Randy McCracken, Ryan Rhees, Brad Sutterfield and Jim Nelford were the four survivors among 36 hopefuls at Monday's U.S. Open local qualifying at Ogden Golf and Country Club.McCracken, a 24-year-old pro from Idaho Falls, was the low qualifier with a 67 followed by Rhees, a former BYU golfer and current assistant at Payson's Gladstan Golf Course, who shot a 69.
Nelford, an ex-PGA Tour regular who lives in Utah County, and Sutterfield, a former State Am champ and BYU star, had to survive a five-way playoff among the golfers who finished at 70.
Those four golfers will head to four different locations next month where they'll have about a one in 10 chance at sectional qualifyings to move on to the big one in New York June 15-18.
Of the four, only Nelford has the experience of playing in a U.S. Open, competing in a half dozen in the late '70s and early '80s.
Nelford has chosen to play in the June 6 sectional in Rockville, Md., where the majority of the non-exempt PGA Tour pros will try to qualify before they play in the Kemper Open that week. Nelford, a TV commentator for the Golf Channel, will be in the area doing a Nike Tour event the previous weekend.
McCracken is a former University of Oregon golfer, who elected to come to Ogden, rather than Boise to try to qualify.
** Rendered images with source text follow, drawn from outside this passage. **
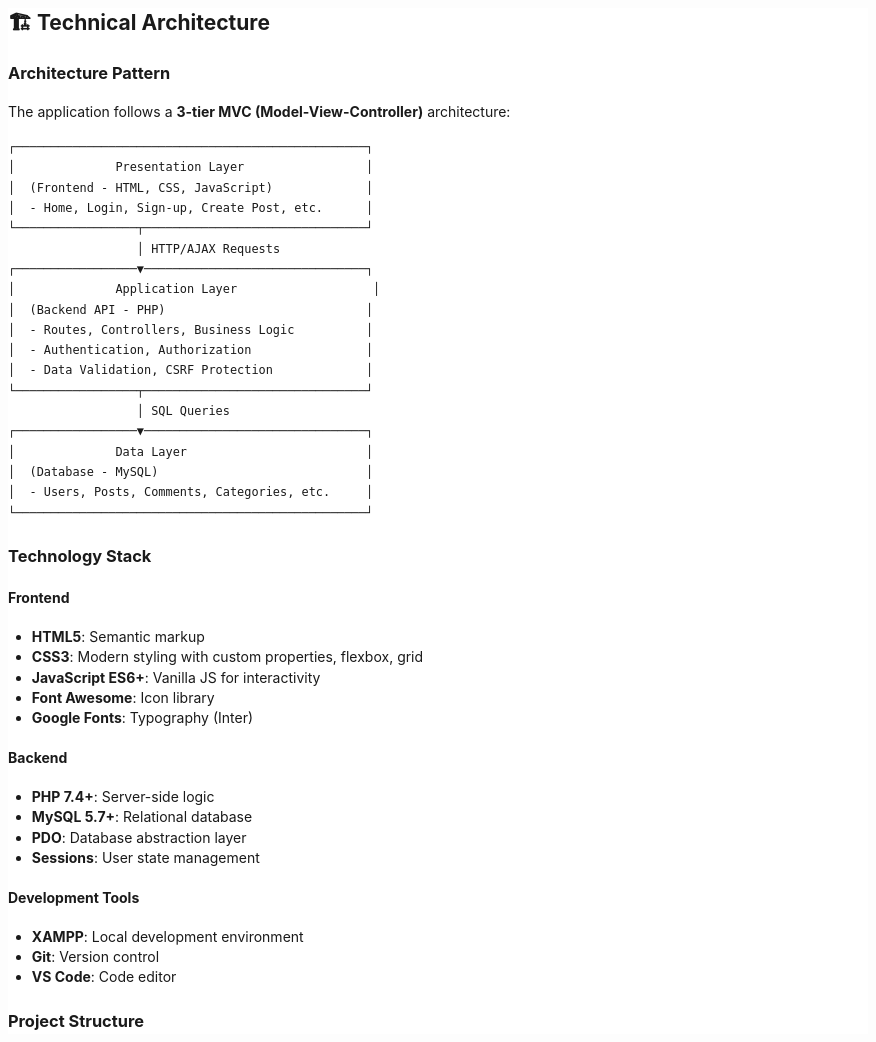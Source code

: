 
## 🏗️ Technical Architecture

### **Architecture Pattern**

The application follows a **3-tier MVC (Model-View-Controller)** architecture:

```
┌─────────────────────────────────────────────────┐
│              Presentation Layer                 │
│  (Frontend - HTML, CSS, JavaScript)             │
│  - Home, Login, Sign-up, Create Post, etc.      │
└─────────────────┬───────────────────────────────┘
                  │ HTTP/AJAX Requests
┌─────────────────▼───────────────────────────────┐
│              Application Layer                   │
│  (Backend API - PHP)                            │
│  - Routes, Controllers, Business Logic          │
│  - Authentication, Authorization                │
│  - Data Validation, CSRF Protection             │
└─────────────────┬───────────────────────────────┘
                  │ SQL Queries
┌─────────────────▼───────────────────────────────┐
│              Data Layer                         │
│  (Database - MySQL)                             │
│  - Users, Posts, Comments, Categories, etc.     │
└─────────────────────────────────────────────────┘
```

### **Technology Stack**

#### **Frontend**

- **HTML5**: Semantic markup
- **CSS3**: Modern styling with custom properties, flexbox, grid
- **JavaScript ES6+**: Vanilla JS for interactivity
- **Font Awesome**: Icon library
- **Google Fonts**: Typography (Inter)

#### **Backend**

- **PHP 7.4+**: Server-side logic
- **MySQL 5.7+**: Relational database
- **PDO**: Database abstraction layer
- **Sessions**: User state management

#### **Development Tools**

- **XAMPP**: Local development environment
- **Git**: Version control
- **VS Code**: Code editor

### **Project Structure**
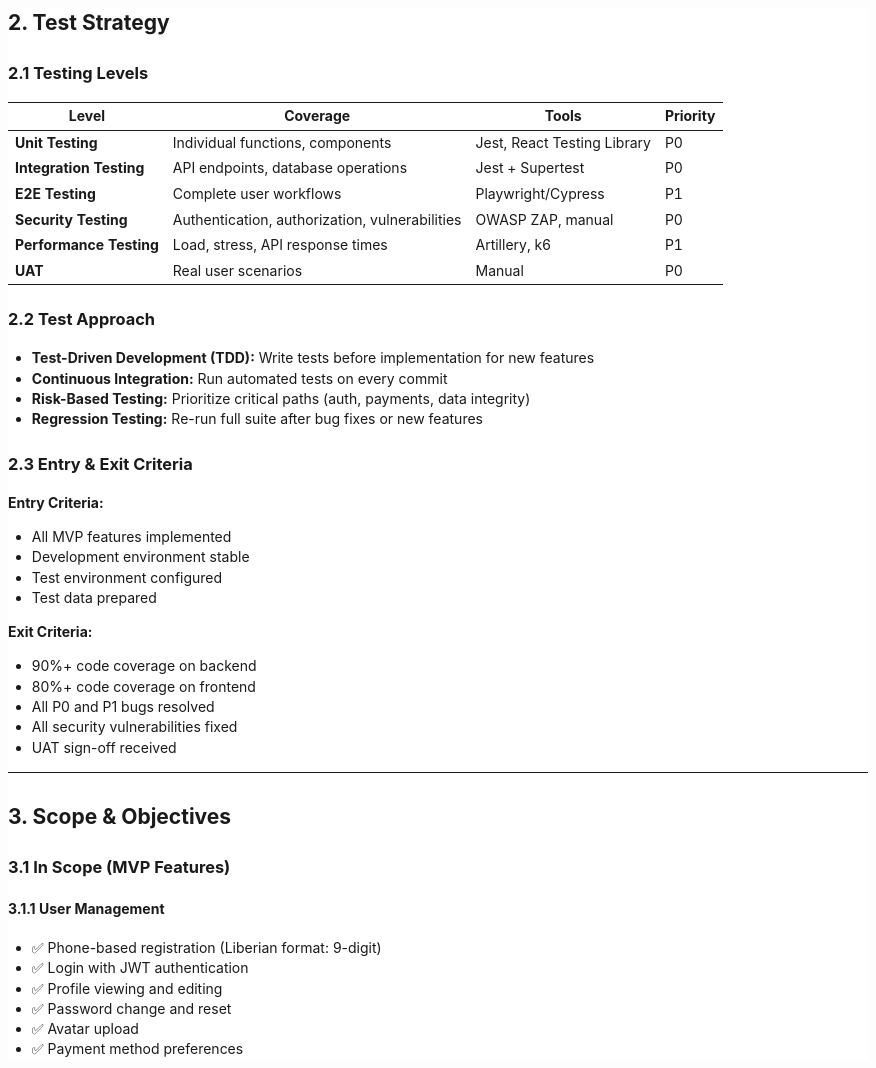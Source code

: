
## 2. Test Strategy

### 2.1 Testing Levels

| Level | Coverage | Tools | Priority |
|-------|----------|-------|----------|
| **Unit Testing** | Individual functions, components | Jest, React Testing Library | P0 |
| **Integration Testing** | API endpoints, database operations | Jest + Supertest | P0 |
| **E2E Testing** | Complete user workflows | Playwright/Cypress | P1 |
| **Security Testing** | Authentication, authorization, vulnerabilities | OWASP ZAP, manual | P0 |
| **Performance Testing** | Load, stress, API response times | Artillery, k6 | P1 |
| **UAT** | Real user scenarios | Manual | P0 |

### 2.2 Test Approach
- **Test-Driven Development (TDD):** Write tests before implementation for new features
- **Continuous Integration:** Run automated tests on every commit
- **Risk-Based Testing:** Prioritize critical paths (auth, payments, data integrity)
- **Regression Testing:** Re-run full suite after bug fixes or new features

### 2.3 Entry & Exit Criteria

**Entry Criteria:**
- All MVP features implemented
- Development environment stable
- Test environment configured
- Test data prepared

**Exit Criteria:**
- 90%+ code coverage on backend
- 80%+ code coverage on frontend
- All P0 and P1 bugs resolved
- All security vulnerabilities fixed
- UAT sign-off received

---

## 3. Scope & Objectives

### 3.1 In Scope (MVP Features)

#### 3.1.1 User Management
- ✅ Phone-based registration (Liberian format: 9-digit)
- ✅ Login with JWT authentication
- ✅ Profile viewing and editing
- ✅ Password change and reset
- ✅ Avatar upload
- ✅ Payment method preferences
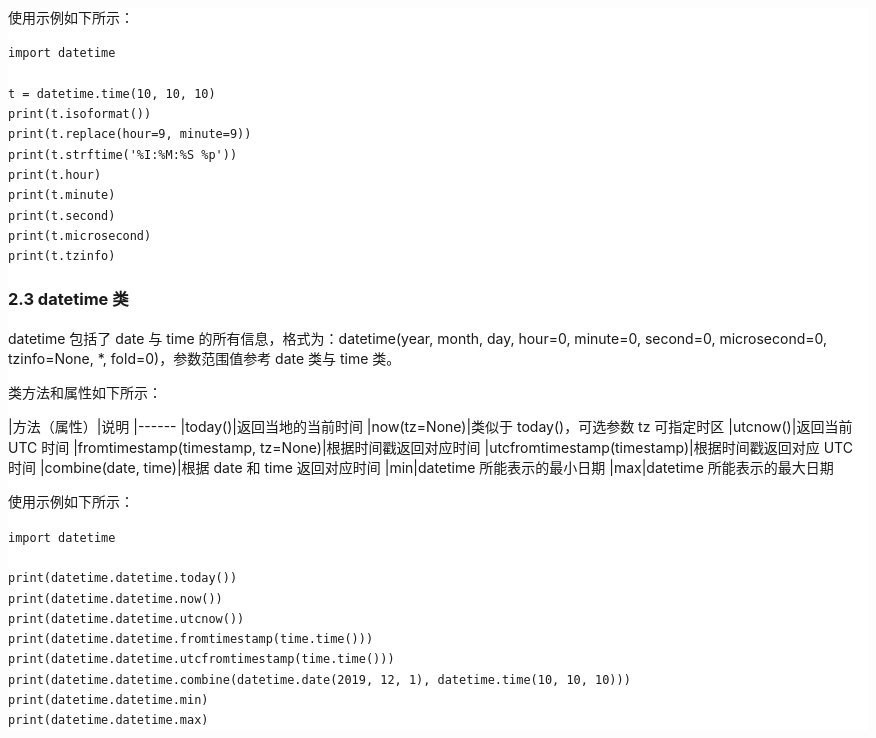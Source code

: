 使用示例如下所示：

```
import datetime

t = datetime.time(10, 10, 10)
print(t.isoformat())
print(t.replace(hour=9, minute=9))
print(t.strftime('%I:%M:%S %p'))
print(t.hour)
print(t.minute)
print(t.second)
print(t.microsecond)
print(t.tzinfo)

```

### 2.3 datetime 类

datetime 包括了 date 与 time 的所有信息，格式为：datetime(year, month, day, hour=0, minute=0, second=0, microsecond=0, tzinfo=None, *, fold=0)，参数范围值参考 date 类与 time 类。

类方法和属性如下所示：

|方法（属性）|说明
|------
|today()|返回当地的当前时间
|now(tz=None)|类似于 today()，可选参数 tz 可指定时区
|utcnow()|返回当前 UTC 时间
|fromtimestamp(timestamp, tz=None)|根据时间戳返回对应时间
|utcfromtimestamp(timestamp)|根据时间戳返回对应 UTC 时间
|combine(date, time)|根据 date 和 time 返回对应时间
|min|datetime 所能表示的最小日期
|max|datetime 所能表示的最大日期

使用示例如下所示：

```
import datetime

print(datetime.datetime.today())
print(datetime.datetime.now())
print(datetime.datetime.utcnow())
print(datetime.datetime.fromtimestamp(time.time()))
print(datetime.datetime.utcfromtimestamp(time.time()))
print(datetime.datetime.combine(datetime.date(2019, 12, 1), datetime.time(10, 10, 10)))
print(datetime.datetime.min)
print(datetime.datetime.max)

```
He reeled off seven birdies before finally bogeying No. 17. By that point he said, "I figured I was going to make it."
Rhees made it out of the local qualifying for the second straight year in just his second U.S. Open try. He got off to a slow start with birdies at 1 and 3, before making a bunch of birdies on the back side at 11, 13, 15 and 16. He needed to sink a 5-foot par putt at the final hole to avoid the playoff.
Sutterfield, who has been playing the "Hooters" Tour in the South qualified for the first time in just his first try.
The three players who lost in the playoff, Eaglewood assistant Brad Hansen, Golf In The Round's Peter Carsbo and BYU golfer Todd Pence, were also trying to make it out of the U.S. Open local qualifying for the first time.
Pence had the saddest story to tell after hitting one out of bounds at No. 12 and three-putting the final hole. He was literally on his way back to Spokane, Wash., for the summer with a packed car in the parking lot.
While Nelford goes to Maryland to try to qualify, Rhess is headed to Valencia, Calif., Sutterfield to Redmond, Wash., and McCracken to Littleton, Colo.